The claim is completely bogus; there’s no evidential support for it at all.
World Finance: So you think no tax also translates into less monitoring of accounts, and therefore more fraud: so is this the case in places like the United Arab Emirates?
Richard Murphy: Look, I think the UAE is slightly different from some other locations. And I have to be honest, I’m not an expert in the UAE.
But I am very familiar with a great many of the world’s tax havens. I’ve written one of the leading books that is taught in the world’s universities on tax havens, or ‘secrecy jurisdictions’, as I would prefer to call them.
There is – candidly – almost no regulation of companies in those places at all. It was a few years ago, for example, that I pointed out to the British Virgin Islands that they were claiming there were 800,000 companies in the BVI. Then they rather embarrassedly said, ‘Well actually, there probably aren’t, but we’ve lost control of our company registry.’
Overnight they cut the claim to 400,000 companies. Is that effective administration of companies? Or is that somebody simply out of control, and hoping to collect some fees by licensing companies to operate, but without any proper regulation in place? I’d suggest it’s the latter.
Quite simply: companies where there is no tax system, where they aren’t required to payment, do not have to prepare proper accounts, do not have to account, and are subject to no effective regulation at all.
World Finance: Well back to the UK now, and from one government to the next, we constantly change progressive tax rates. Surely this is worse than the certainty that a zero-tax regime would afford the economic planners?
Richard Murphy: What is this ‘certainty’? I mean, the one thing that all business should be able to handle in uncertainty.
Actually the tax system is remarkably consistent. We have a tax rate in the UK which is pretty predictable. If it goes up after the next election, how much will it go up by? A few percentage points.
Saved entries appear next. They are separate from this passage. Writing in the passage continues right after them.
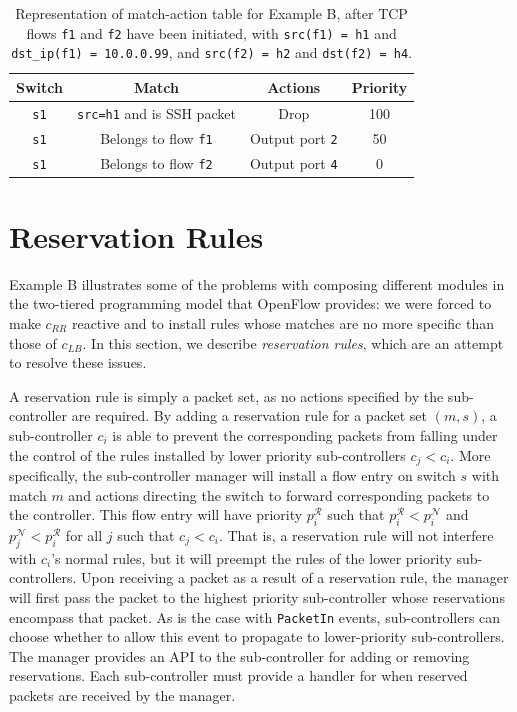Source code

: \documentclass{article}
\begin{document}
\begin{table}
\begin{center}
\begin{tabular}{|c|c|c|c|}
\hline
Switch & Match & Actions & Priority \\
\hline
\texttt{s1} & \texttt{src=h1} and is SSH packet & Drop & 100 \\
\hline
\texttt{s1} & Belongs to flow \texttt{f1} & Output port \texttt{2} & 50 \\
\hline
\texttt{s1} & Belongs to flow \texttt{f2} & Output port \texttt{4} & 0 \\
\hline
\end{tabular}
\end{center}
\caption{Representation of match-action table for Example B, after
TCP flows \texttt{f1} and \texttt{f2} have been initiated, with 
\texttt{src(f1) = h1} and \texttt{dst\_ip(f1) = 10.0.0.99},
and \texttt{src(f2) = h2} and \texttt{dst(f2) = h4}.}
\label{table_B}
\end{table}

\section{Reservation Rules} \label{RES}

Example B illustrates some of the problems with composing different modules
in the two-tiered programming model that OpenFlow provides: we were forced
to make $c_{RR}$ reactive and to install rules whose matches are 
no more specific than those of $c_{LB}$. In this section, we describe
\emph{reservation rules}, which are an attempt to resolve these issues.

A reservation rule is simply a packet set, as no actions specified
by the sub-controller are required. 
By adding a reservation rule for a packet set $(m, s)$, a sub-controller 
$c_i$ is able to prevent the corresponding packets from falling under the 
control of the rules installed by lower priority sub-controllers $c_j < c_i$.
More specifically, the sub-controller manager will install a flow entry 
on switch $s$ with match $m$ and actions directing the switch to 
forward corresponding packets to the controller.
This flow entry will have priority $p_i^{\mathcal{R}}$ such that
$p_i^{\mathcal{R}} < p_i^{\mathcal{N}}$ and 
$p_j^{\mathcal{N}} < p_i^{\mathcal{R}}$ for all $j$ such that $c_j < c_i$.
That is, a reservation rule will not interfere with $c_i$'s
normal rules, but it will preempt the rules of the lower priority sub-controllers.
Upon receiving a packet as a result of a reservation rule, 
the manager will first pass the packet to the highest priority sub-controller 
whose reservations encompass that packet.
As is the case with \texttt{PacketIn} events, sub-controllers
can choose whether to allow this event to propagate to lower-priority
sub-controllers.
The manager provides an API to the sub-controller for adding or removing 
reservations. Each sub-controller must provide a handler for when
reserved packets are received by the manager.
\end{document}
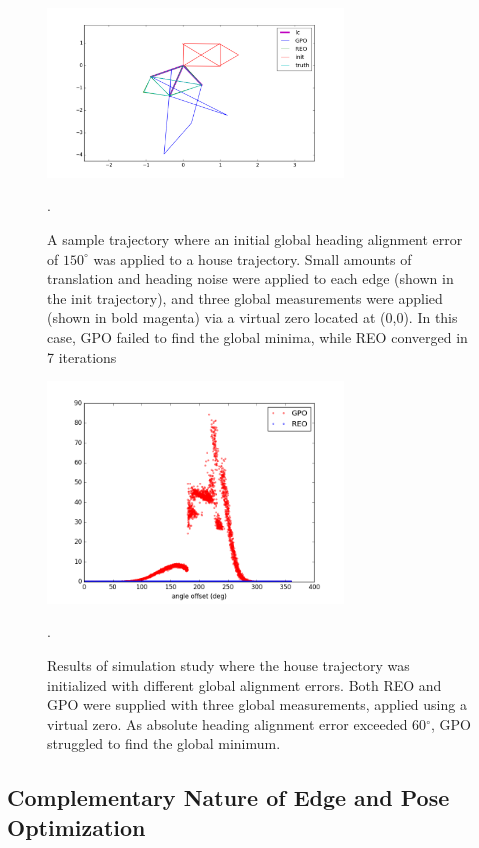 \begin{figure}[H]
  \includegraphics[width=0.7\textwidth]{figures/global_heading_trajectory.png}
  \caption{A sample trajectory where an initial global heading alignment error of $150^\circ$ was applied to a house trajectory.  Small amounts of translation and heading noise were applied to each edge (shown in the init trajectory), and three global measurements were applied (shown in bold magenta) via a virtual zero located at (0,0).  In this case, GPO failed to find the global minima, while REO converged in 7 iterations}
  \label{fig:global_heading_error_trajectory}.
\end{figure}

\begin{figure}[H]
  \includegraphics[width=0.7\textwidth]{figures/REO_vs_GPO_global_measurement.png}
  \caption{Results of simulation study where the house trajectory was initialized with different global alignment errors.  Both REO and GPO were supplied with three global measurements, applied using a virtual zero.  As absolute heading alignment error exceeded 60$^\circ$, GPO struggled to find the global minimum.}
  \label{fig:global_heading_error_results}.
\end{figure}

\subsection{Complementary Nature of Edge and Pose Optimization}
I doubt if anybody is going to do more than that.
I think business ought to go out there, start to learn how to make money, start to learn how to invest, start to learn how to train people, and stop making a fuss about something which is frankly of little consequence to them.
Make the money, then worry about paying the tax. But at the moment they worry about the tax, and have forgotten how to make money. And that’s why we’re in such an economic conundrum in the UK.
World Finance: Well finally, considering David Cameron has suggested cutting trade ties with the EU: if we lower corporation tax we’ll make the UK more competitive, surely?
Richard Murphy: Competition in taxation is a misnomer. Competition presumes that there can be failure. The failed state looks something like Somalia, or South Sudan. That really is uncertainty, because it’s government at the end of a gun.
So that is not what people want. Actually what we want are strong, successful states. Businesses thrive when they have strong law in place. Actually that’s one reason why the UK’s tax havens are so successful, because they can rely on British law to back them up.
So in that case what they actually want is all the benefit of the state, but not pay for it.
Tax competition is not competition at all, then: it is tax war.
It is one state declaring war on another state, by trying to steal the profits that truly belong in another place, to have them relocated to their country, to be taxed at a lower rate. That is wholly unproductive. What is more, it shifts the entire burden of tax from companies and from wealth, onto ordinary people who are least able to pay it – because quite simply they don’t have as much money.
If we are talking about redistributing the tax burden to people, then fine: let’s have tax competition. But let’s be quite clear what it’s about. It is about making the poorest in society pay, so the richest can pay as little as possible.
I don’t believe in that. I believe that those with the capacity to pay should make payment; and that’s why I oppose all ideas of tax competition.